ジャンはまだ伯爵と酒を酌み交わしているようだ。
マーサに湯浴みの手伝いの声掛けがあったが、もう自分一人で出来るからと断った。
本当はもっとマーサに甘えたかったし話す時間も欲しかったが、鱗のある身体を見せることも真珠に変わる涙も知られる訳にはいかないのだ。
チャプンと久方ぶりの湯船には、薔薇の花びらが浮かべられている。
以前はこのような暮らしが当たり前であったが、今は泉で水浴びをするのが日課なのだ。
水面に浮かんだ花びらの隙間から煌めく鱗が見える。
鱗は脇腹だけでなく、胸元や背中、太ももなどにも見られている。
ジュリエットの見えない気づいていない場所にも増えているのかも知れないが、誰にも話すことができていない現状では知る術はないのである。
「脚も動きが悪くなることが段々と増えて来たわ。
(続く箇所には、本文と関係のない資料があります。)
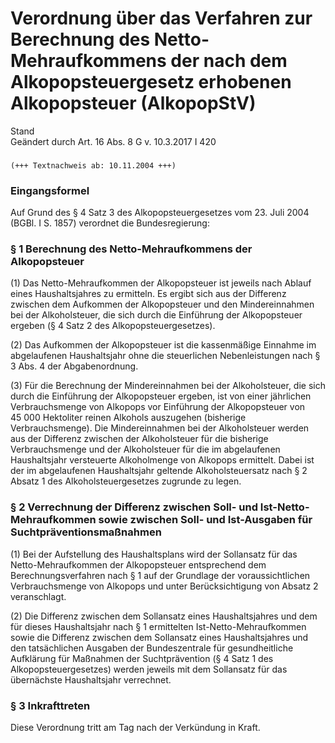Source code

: Verordnung über das Verfahren zur Berechnung des Netto-Mehraufkommens der nach dem Alkopopsteuergesetz erhobenen Alkopopsteuer (AlkopopStV)
===========================================================================================================================================

Stand  
Geändert durch Art. 16 Abs. 8 G v. 10.3.2017 I 420

### 

```
(+++ Textnachweis ab: 10.11.2004 +++)
```

### Eingangsformel

Auf Grund des § 4 Satz 3 des Alkopopsteuergesetzes vom 23. Juli 2004 (BGBl. I S. 1857) verordnet die Bundesregierung:

### § 1 Berechnung des Netto-Mehraufkommens der Alkopopsteuer

(1) Das Netto-Mehraufkommen der Alkopopsteuer ist jeweils nach Ablauf eines Haushaltsjahres zu ermitteln. Es ergibt sich aus der Differenz zwischen dem Aufkommen der Alkopopsteuer und den Mindereinnahmen bei der Alkoholsteuer, die sich durch die Einführung der Alkopopsteuer ergeben (§ 4 Satz 2 des Alkopopsteuergesetzes).

(2) Das Aufkommen der Alkopopsteuer ist die kassenmäßige Einnahme im abgelaufenen Haushaltsjahr ohne die steuerlichen Nebenleistungen nach § 3 Abs. 4 der Abgabenordnung.

(3) Für die Berechnung der Mindereinnahmen bei der Alkoholsteuer, die sich durch die Einführung der Alkopopsteuer ergeben, ist von einer jährlichen Verbrauchsmenge von Alkopops vor Einführung der Alkopopsteuer von 45 000 Hektoliter reinen Alkohols auszugehen (bisherige Verbrauchsmenge). Die Mindereinnahmen bei der Alkoholsteuer werden aus der Differenz zwischen der Alkoholsteuer für die bisherige Verbrauchsmenge und der Alkoholsteuer für die im abgelaufenen Haushaltsjahr versteuerte Alkoholmenge von Alkopops ermittelt. Dabei ist der im abgelaufenen Haushaltsjahr geltende Alkoholsteuersatz nach § 2 Absatz 1 des Alkoholsteuergesetzes zugrunde zu legen.

### § 2 Verrechnung der Differenz zwischen Soll- und Ist-Netto-Mehraufkommen sowie zwischen Soll- und Ist-Ausgaben für Suchtpräventionsmaßnahmen

(1) Bei der Aufstellung des Haushaltsplans wird der Sollansatz für das Netto-Mehraufkommen der Alkopopsteuer entsprechend dem Berechnungsverfahren nach § 1 auf der Grundlage der voraussichtlichen Verbrauchsmenge von Alkopops und unter Berücksichtigung von Absatz 2 veranschlagt.

(2) Die Differenz zwischen dem Sollansatz eines Haushaltsjahres und dem für dieses Haushaltsjahr nach § 1 ermittelten Ist-Netto-Mehraufkommen sowie die Differenz zwischen dem Sollansatz eines Haushaltsjahres und den tatsächlichen Ausgaben der Bundeszentrale für gesundheitliche Aufklärung für Maßnahmen der Suchtprävention (§ 4 Satz 1 des Alkopopsteuergesetzes) werden jeweils mit dem Sollansatz für das übernächste Haushaltsjahr verrechnet.

### § 3 Inkrafttreten

Diese Verordnung tritt am Tag nach der Verkündung in Kraft.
まだ誕生日は先のことなのに、着々と呪いは浸潤していくのね」
湯船の中でそっと鱗に触れてみる。
虹色に煌めくそこは硬くて、時々ピリピリとした痛みが走ることもあった。
湯船から上がるとなお一層煌めくそこは美しいが、ジュリエットにとれば禍々しい呪いの印なのである。
一人で湯浴みを終えて夜着に着替える。
集落の生活では当たり前となっていたが、この邸では初めてのことである。
広々としたフカフカの寝台はマーサが整えてくれたものだ。
「辛くなんてないわ……」
瞬きをすれば、そこから雫がこぼれ落ちて寝台の上にパラパラと美しい真珠が転がった。
その真珠の美しさは、この国の特産品である真珠の中でも比べようもないほどの深みのある輝きと色合いであった。
この美しい宝石のために、人魚は人間に虐待されるのだ。
ジュリエットは何故か涙が止まらなかった。